Well, Kathy started to run with me mainly to crack the whip because I’d been having a pity party and walking too much. Other racers I’d been ahead of steadily passed me by as I slowly made my way through the late afternoon heat towards Keeler. Kathy kept encouraging me to run and I found it easier and easier to get back to a running groove. I ran the last several miles into Keeler by myself as Kathy and Bryce prepared my hydration pack for the pending climb up Cerro Gordo. By Keeler, 11:25, I’d dropped to 18th position but the sun was rapidly setting and I was starting to feel much better!

George and me along the road towards Keeler. Sporting the Frogg Toggs Chilly Pad! (George Van Cott (selfie) )
Up and down Cerro Gordo (Miles 59.0 – 75.0, 3609’-8153’-3609’):
The next section would be something complete new and unique to the Badwater tradition: gravel road climb and NO CREW. So runners had to be prepared with enough water and calories for a steep sixteen mile round trip on an old and rough jeep road while their crew waits around for their runner to emerge out of the darkness. There was a slight mishap with the crew I learned about as I rolled into the Keeler time station. Apparently Bryce had forgotten to pack his running shoes in the crew vehicle but no fear, they’d gotten a hold of George and he was bringing Bryce’s non-Skechers shoes out to him! Ha! But George was still a bit out from Keeler when I got there and I didn’t have time to wait around for Bryce to immediately join me on the climb. So I loaded up my pack and headed up the road to the ghost town of Cerro Gordo. We figured Bryce would have no trouble catching up to me and sure enough he didn’t as I’d only covered perhaps a mile when I heard his footsteps rapidly approaching.   Was great having Bryce’s company on this steep climb. As darkness continued to fall we chatted about anything and everything. Only two miles or so into the climb we were startled to see some runners coming back down the road; it was the race leaders Harvey Lewis and Grant Maughan! Damn! Guys were ten miles ahead of me! So it goes!

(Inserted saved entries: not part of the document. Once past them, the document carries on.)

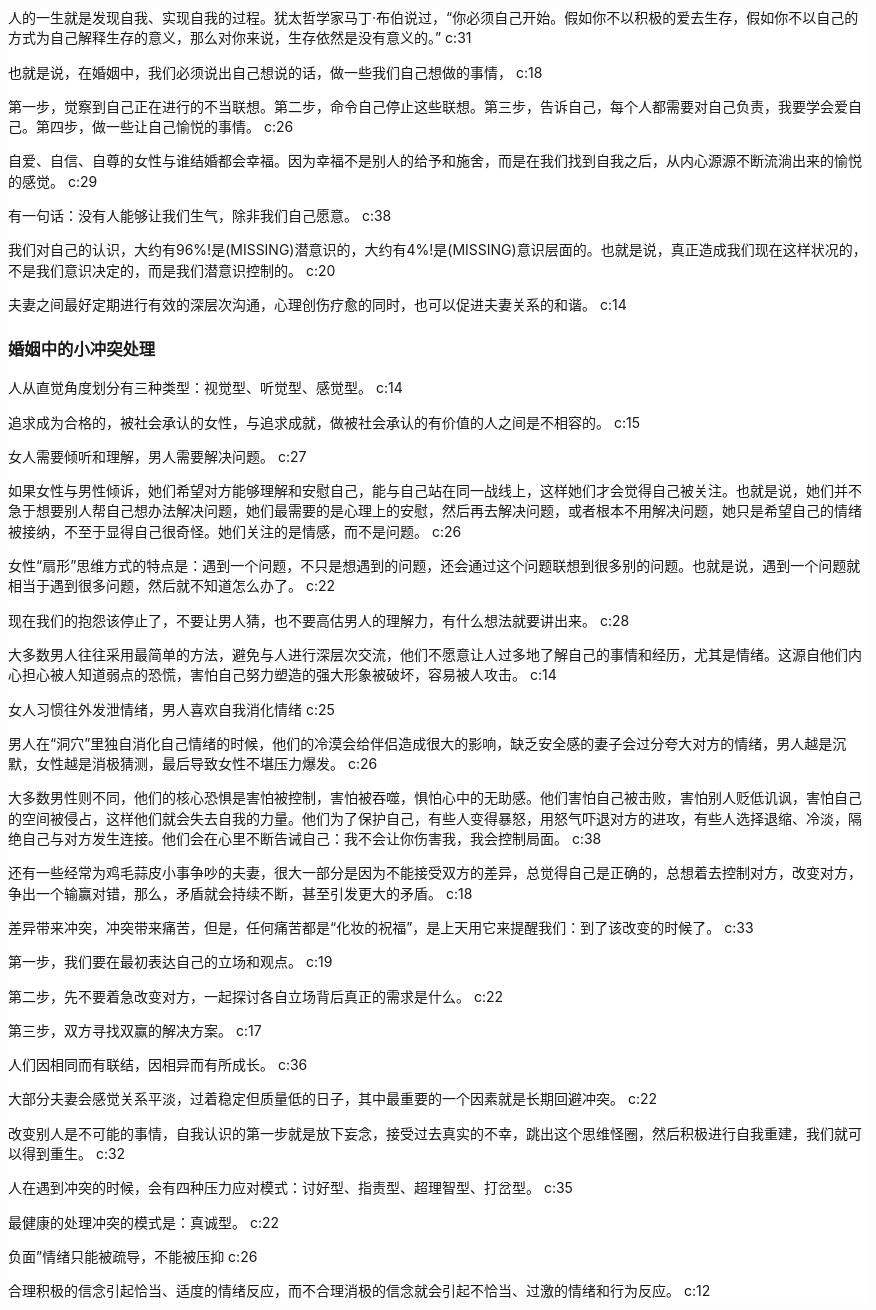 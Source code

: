 人的一生就是发现自我、实现自我的过程。犹太哲学家马丁·布伯说过，“你必须自己开始。假如你不以积极的爱去生存，假如你不以自己的方式为自己解释生存的意义，那么对你来说，生存依然是没有意义的。” c:31

也就是说，在婚姻中，我们必须说出自己想说的话，做一些我们自己想做的事情， c:18

第一步，觉察到自己正在进行的不当联想。第二步，命令自己停止这些联想。第三步，告诉自己，每个人都需要对自己负责，我要学会爱自己。第四步，做一些让自己愉悦的事情。 c:26

自爱、自信、自尊的女性与谁结婚都会幸福。因为幸福不是别人的给予和施舍，而是在我们找到自我之后，从内心源源不断流淌出来的愉悦的感觉。 c:29

有一句话：没有人能够让我们生气，除非我们自己愿意。 c:38

我们对自己的认识，大约有96%!是(MISSING)潜意识的，大约有4%!是(MISSING)意识层面的。也就是说，真正造成我们现在这样状况的，不是我们意识决定的，而是我们潜意识控制的。 c:20

夫妻之间最好定期进行有效的深层次沟通，心理创伤疗愈的同时，也可以促进夫妻关系的和谐。 c:14

### 婚姻中的小冲突处理

人从直觉角度划分有三种类型：视觉型、听觉型、感觉型。 c:14

追求成为合格的，被社会承认的女性，与追求成就，做被社会承认的有价值的人之间是不相容的。 c:15

女人需要倾听和理解，男人需要解决问题。 c:27

如果女性与男性倾诉，她们希望对方能够理解和安慰自己，能与自己站在同一战线上，这样她们才会觉得自己被关注。也就是说，她们并不急于想要别人帮自己想办法解决问题，她们最需要的是心理上的安慰，然后再去解决问题，或者根本不用解决问题，她只是希望自己的情绪被接纳，不至于显得自己很奇怪。她们关注的是情感，而不是问题。 c:26

女性“扇形”思维方式的特点是：遇到一个问题，不只是想遇到的问题，还会通过这个问题联想到很多别的问题。也就是说，遇到一个问题就相当于遇到很多问题，然后就不知道怎么办了。 c:22

现在我们的抱怨该停止了，不要让男人猜，也不要高估男人的理解力，有什么想法就要讲出来。 c:28

大多数男人往往采用最简单的方法，避免与人进行深层次交流，他们不愿意让人过多地了解自己的事情和经历，尤其是情绪。这源自他们内心担心被人知道弱点的恐慌，害怕自己努力塑造的强大形象被破坏，容易被人攻击。 c:14

女人习惯往外发泄情绪，男人喜欢自我消化情绪 c:25

男人在“洞穴”里独自消化自己情绪的时候，他们的冷漠会给伴侣造成很大的影响，缺乏安全感的妻子会过分夸大对方的情绪，男人越是沉默，女性越是消极猜测，最后导致女性不堪压力爆发。 c:26

大多数男性则不同，他们的核心恐惧是害怕被控制，害怕被吞噬，惧怕心中的无助感。他们害怕自己被击败，害怕别人贬低讥讽，害怕自己的空间被侵占，这样他们就会失去自我的力量。他们为了保护自己，有些人变得暴怒，用怒气吓退对方的进攻，有些人选择退缩、冷淡，隔绝自己与对方发生连接。他们会在心里不断告诫自己：我不会让你伤害我，我会控制局面。 c:38

还有一些经常为鸡毛蒜皮小事争吵的夫妻，很大一部分是因为不能接受双方的差异，总觉得自己是正确的，总想着去控制对方，改变对方，争出一个输赢对错，那么，矛盾就会持续不断，甚至引发更大的矛盾。 c:18

差异带来冲突，冲突带来痛苦，但是，任何痛苦都是“化妆的祝福”，是上天用它来提醒我们：到了该改变的时候了。 c:33

第一步，我们要在最初表达自己的立场和观点。 c:19

第二步，先不要着急改变对方，一起探讨各自立场背后真正的需求是什么。 c:22

第三步，双方寻找双赢的解决方案。 c:17

人们因相同而有联结，因相异而有所成长。 c:36

大部分夫妻会感觉关系平淡，过着稳定但质量低的日子，其中最重要的一个因素就是长期回避冲突。 
 c:22

改变别人是不可能的事情，自我认识的第一步就是放下妄念，接受过去真实的不幸，跳出这个思维怪圈，然后积极进行自我重建，我们就可以得到重生。 c:32

人在遇到冲突的时候，会有四种压力应对模式：讨好型、指责型、超理智型、打岔型。 c:35

最健康的处理冲突的模式是：真诚型。 c:22

负面”情绪只能被疏导，不能被压抑 c:26

合理积极的信念引起恰当、适度的情绪反应，而不合理消极的信念就会引起不恰当、过激的情绪和行为反应。 c:12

We kept winding our way up into the Inyo Mountains steadily catching back up to some of the folks who’d passed me earlier or catching some of the runners from the earlier start groups all the while trying to keep track of the many runners coming back down the mountain still ahead of me. Around five and a half miles up the climb we arrived at an ice and water only aid station. We quickly topped off our water bottles and continued up the old road; finally snapping on our headlamps because of the now complete, moonless darkness.
We were warned by the Keeler time station folks as well as the previous aid station personnel that the last pitch up to Cerro Gordo was very steep and loose and to be very careful. Well, the road was indeed steep and loose but, sorry; by Hardrock standards it wasn’t bad at all. After all we saw several regular 2WD vehicles pass us by on their way down the mountain… We were also warned to take an extra layer of clothing because it was going to be freezing cold at the top! Honestly I couldn’t wait to feel the cold but that never transpired although a few stiff breezes near the top felt heavenly to my cooked body!
After sometime we were on the last few switchbacks to the ghost town when all of a sudden I spotted a slithering rattle snake in the road just ahead of me! Sucker never rattled but continued on its way to the other side of the road. Wow! Anyhow we made one final turn and there, all lit up was the ghost town of Cerro Gordo. Honestly looked like a set from an old western but this was the real deal; same old structures build in the 1800s. Amazing and kind of spooky at the same time. We arrived at the time station in 14:11 now in 17th place. The time station was on the front porch of an ancient hotel/saloon. Bryce and I decided to check the place out since it was such hard work to get there we might as well! Was pretty eerie walking around the old place with just our headlamps as light sources.  We were ready for a ghost or two to come through the walls or up through the old bar at any time. So after wasting perhaps five minutes looking around we headed back outside and began the steep descent back to the Keeler time station. I was now basically half way through the race and anybody that knows me knows I’m a second half racer. Little did I know what a second half I was about to have!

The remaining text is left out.